*TASK*:
Starting with the line that contains "GOOD PRACTICES IN" and stopping after the line that contains "##### CO-ORDINATION AND INSTITUTIONS", copy the entries below exactly. Include nothing else.

*INPUT*:
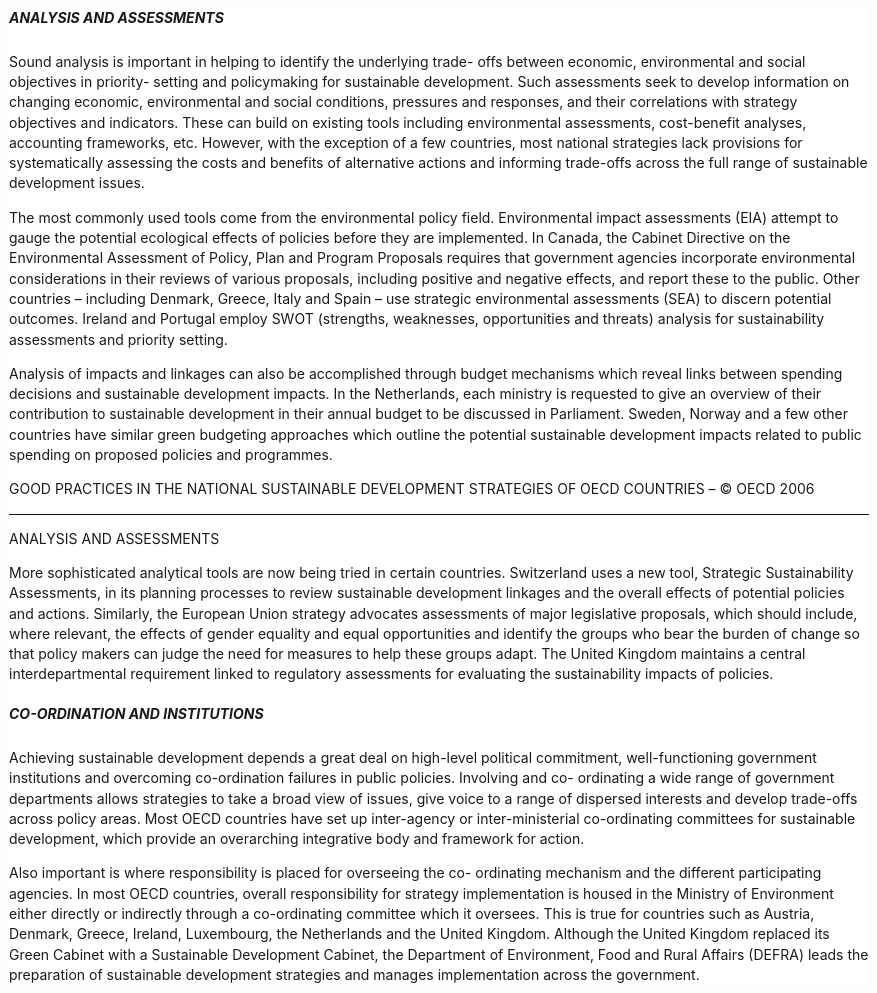 ##### ANALYSIS AND ASSESSMENTS

Sound analysis is important in helping to identify the underlying trade- offs between economic, environmental and social objectives in priority- setting and policymaking for sustainable development. Such assessments seek to develop information on changing economic, environmental and social conditions, pressures and responses, and their correlations with strategy objectives and indicators. These can build on existing tools including environmental assessments, cost-benefit analyses, accounting frameworks, etc. However, with the exception of a few countries, most national strategies lack provisions for systematically assessing the costs and benefits of alternative actions and informing trade-offs across the full range of sustainable development issues.

The most commonly used tools come from the environmental policy field. Environmental impact assessments (EIA) attempt to gauge the potential ecological effects of policies before they are implemented. In Canada, the Cabinet Directive on the Environmental Assessment of Policy, Plan and Program Proposals requires that government agencies incorporate environmental considerations in their reviews of various proposals, including positive and negative effects, and report these to the public. Other countries – including Denmark, Greece, Italy and Spain – use strategic environmental assessments (SEA) to discern potential outcomes. Ireland and Portugal employ SWOT (strengths, weaknesses, opportunities and threats) analysis for sustainability assessments and priority setting.

Analysis of impacts and linkages can also be accomplished through budget mechanisms which reveal links between spending decisions and sustainable development impacts. In the Netherlands, each ministry is requested to give an overview of their contribution to sustainable development in their annual budget to be discussed in Parliament. Sweden, Norway and a few other countries have similar green budgeting approaches which outline the potential sustainable development impacts related to public spending on proposed policies and programmes.

GOOD PRACTICES IN THE NATIONAL SUSTAINABLE DEVELOPMENT STRATEGIES OF OECD COUNTRIES – © OECD 2006

---
ANALYSIS AND ASSESSMENTS

More sophisticated analytical tools are now being tried in certain countries. Switzerland uses a new tool, Strategic Sustainability Assessments, in its planning processes to review sustainable development linkages and the overall effects of potential policies and actions. Similarly, the European Union strategy advocates assessments of major legislative proposals, which should include, where relevant, the effects of gender equality and equal opportunities and identify the groups who bear the burden of change so that policy makers can judge the need for measures to help these groups adapt. The United Kingdom maintains a central interdepartmental requirement linked to regulatory assessments for evaluating the sustainability impacts of policies.

##### CO-ORDINATION AND INSTITUTIONS

Achieving sustainable development depends a great deal on high-level political commitment, well-functioning government institutions and overcoming co-ordination failures in public policies. Involving and co- ordinating a wide range of government departments allows strategies to take a broad view of issues, give voice to a range of dispersed interests and develop trade-offs across policy areas. Most OECD countries have set up inter-agency or inter-ministerial co-ordinating committees for sustainable development, which provide an overarching integrative body and framework for action.

Also important is where responsibility is placed for overseeing the co- ordinating mechanism and the different participating agencies. In most OECD countries, overall responsibility for strategy implementation is housed in the Ministry of Environment either directly or indirectly through a co-ordinating committee which it oversees. This is true for countries such as Austria, Denmark, Greece, Ireland, Luxembourg, the Netherlands and the United Kingdom. Although the United Kingdom replaced its Green Cabinet with a Sustainable Development Cabinet, the Department of Environment, Food and Rural Affairs (DEFRA) leads the preparation of sustainable development strategies and manages implementation across the government.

*RESULT OF THE TASK*:
GOOD PRACTICES IN THE NATIONAL SUSTAINABLE DEVELOPMENT STRATEGIES OF OECD COUNTRIES – © OECD 2006

---
ANALYSIS AND ASSESSMENTS

More sophisticated analytical tools are now being tried in certain countries. Switzerland uses a new tool, Strategic Sustainability Assessments, in its planning processes to review sustainable development linkages and the overall effects of potential policies and actions. Similarly, the European Union strategy advocates assessments of major legislative proposals, which should include, where relevant, the effects of gender equality and equal opportunities and identify the groups who bear the burden of change so that policy makers can judge the need for measures to help these groups adapt. The United Kingdom maintains a central interdepartmental requirement linked to regulatory assessments for evaluating the sustainability impacts of policies.

##### CO-ORDINATION AND INSTITUTIONS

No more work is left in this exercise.